The concept is simple. The execution in production is where the complexity lives. A migration that works on your local machine with 200 rows will lock a production table with 15 million rows for 40 minutes. A column rename that looks safe will break every query referencing the old name the moment it runs. A rollback that should undo the last deploy will silently drop a column that has already been populated with new data.
These are not hypothetical risks. We have encountered every one of them across the Laravel applications we build and maintain.
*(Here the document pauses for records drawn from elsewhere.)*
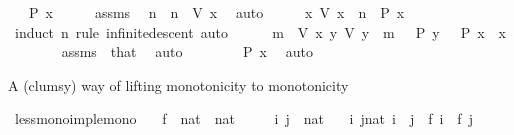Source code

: \begin{isabellebody}
\ \ \ {\isachardoublequoteopen}P\ x{\isachardoublequoteclose}\isanewline
%
\isadelimproof
%
\endisadelimproof
%
\isatagproof
{}\isamarkupfalse%
\ {\isacharminus}{\kern0pt}\isanewline
\ \ \isamarkupfalse%
\ assms\ \isamarkupfalse%
\ n\ \ {\isachardoublequoteopen}n\ {\isacharequal}{\kern0pt}\ V\ x{\isachardoublequoteclose}\ \isamarkupfalse%
\ auto\isanewline
\ \ \isamarkupfalse%
\ \isamarkupfalse%
\ {\isachardoublequoteopen}{\isasymAnd}x{\isachardot}{\kern0pt}\ V\ x\ {\isacharequal}{\kern0pt}\ n\ {\isasymLongrightarrow}\ P\ x{\isachardoublequoteclose}\isanewline
\ \ \isamarkupfalse%
\ {\isacharparenleft}{\kern0pt}induct\ n\ rule{\isacharcolon}{\kern0pt}\ infinite{\isacharunderscore}{\kern0pt}descent{\isacharcomma}{\kern0pt}\ auto{\isacharparenright}{\kern0pt}\isanewline
\ \ \ \ \isamarkupfalse%
\ {\isachardoublequoteopen}{\isasymexists}m\ {\isacharless}{\kern0pt}\ V\ x{\isachardot}{\kern0pt}\ {\isasymexists}y{\isachardot}{\kern0pt}\ V\ y\ {\isacharequal}{\kern0pt}\ m\ {\isasymand}\ {\isasymnot}\ P\ y{\isachardoublequoteclose}\ \ {\isachardoublequoteopen}{\isasymnot}\ P\ x{\isachardoublequoteclose}\ \ x\isanewline
\ \ \ \ \ \ \isamarkupfalse%
\ assms\ \ that\ \isamarkupfalse%
\ auto\isanewline
\ \ \isamarkupfalse%
\isanewline
\ \ \isamarkupfalse%
\ \isamarkupfalse%
\ {\isachardoublequoteopen}P\ x{\isachardoublequoteclose}\ \isamarkupfalse%
\ auto\isanewline
{}\isamarkupfalse%
%
\endisatagproof
{\isafoldproof}%
%
\isadelimproof
%
\endisadelimproof
%
\begin{isamarkuptext}%
A (clumsy) way of lifting \isa{{\isacharless}{\kern0pt}} monotonicity to \isa{{\isasymle}} monotonicity%
\end{isamarkuptext}\isamarkuptrue%
\isamarkupfalse%
\ less{\isacharunderscore}{\kern0pt}mono{\isacharunderscore}{\kern0pt}imp{\isacharunderscore}{\kern0pt}le{\isacharunderscore}{\kern0pt}mono{\isacharcolon}{\kern0pt}\isanewline
\ \ \ f\ {\isacharcolon}{\kern0pt}{\isacharcolon}{\kern0pt}\ {\isachardoublequoteopen}nat\ {\isasymRightarrow}\ nat{\isachardoublequoteclose}\isanewline
\ \ \ \ \ i\ j\ {\isacharcolon}{\kern0pt}{\isacharcolon}{\kern0pt}\ nat\isanewline
\ \ \ {\isachardoublequoteopen}{\isasymAnd}i\ j{\isacharcolon}{\kern0pt}{\isacharcolon}{\kern0pt}nat{\isachardot}{\kern0pt}\ i\ {\isacharless}{\kern0pt}\ j\ {\isasymLongrightarrow}\ f\ i\ {\isacharless}{\kern0pt}\ f\ j{\isachardoublequoteclose}\isanewline

\end{isabellebody}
Scope: This page covers application-level schema evolution: versioned ALTER TABLE changes deployed alongside your code in a live MySQL or PostgreSQL system. If you are migrating between database engines or moving from on-premise to cloud, that is a different discipline entirely. For that, see our legacy migration page.
Why Database Migrations Fail in Production
Most tutorials teach database migrations as a straightforward pattern: write an "up" method to apply the change, write a "down" method to reverse it, run the command. This works in development. It fails in production for three reasons, and each one becomes more acute as your system scales beyond a single server.
State is permanent
Code deployments replace the old version entirely. Schema changes modify a live, stateful system. A dropped column is gone. A type change may truncate data silently. There is no "git checkout" for a production database.
Scale changes the physics
Adding an index to a table with 500 rows takes milliseconds. Adding an index to a table with 50 million rows takes minutes, and the table is locked for writes the entire time. Every migration has a different risk profile depending on the data volume behind it.
Concurrency creates conflicts
During a rolling deployment, old code and new code run simultaneously. If the new code expects a column that does not exist yet, or the old code expects a column that has just been dropped, requests fail. The deployment window is not atomic.
The gap between tutorial-level migrations and production-grade database migration strategy is where most teams get bitten. Without disciplined schema evolution, you end up with schema drift between environments and no reliable way to reproduce what ran where. The patterns that follow close that gap.
Safe Operations Versus Dangerous Operations
Not all schema migrations carry the same risk. The distinction matters because it determines your deployment strategy.
Generally safe (additive)
- Adding a new table
- Adding a nullable column (no default required, no table rewrite)
- Adding an index (watch table size; see large table section below)
- Adding a new enum value at the end of the list
Dangerous (require coordination)
- Removing a column (requires multi-phase deploy)
- Renaming a column or table (use expand-contract)
- Changing a column type (safe only if lossless)
- Dropping a table (irreversible once committed)
The rule is straightforward: anything additive is generally safe. Anything that modifies or removes existing structures needs a multi-step approach with code changes deployed before and after the schema change. This applies to your application code, but also to any API integrations that query the affected tables directly.
Zero-Downtime Migration Patterns
For any application that cannot tolerate downtime during deploys, database migrations must be backward-compatible. Old code and new code must both function correctly against the schema at every intermediate state.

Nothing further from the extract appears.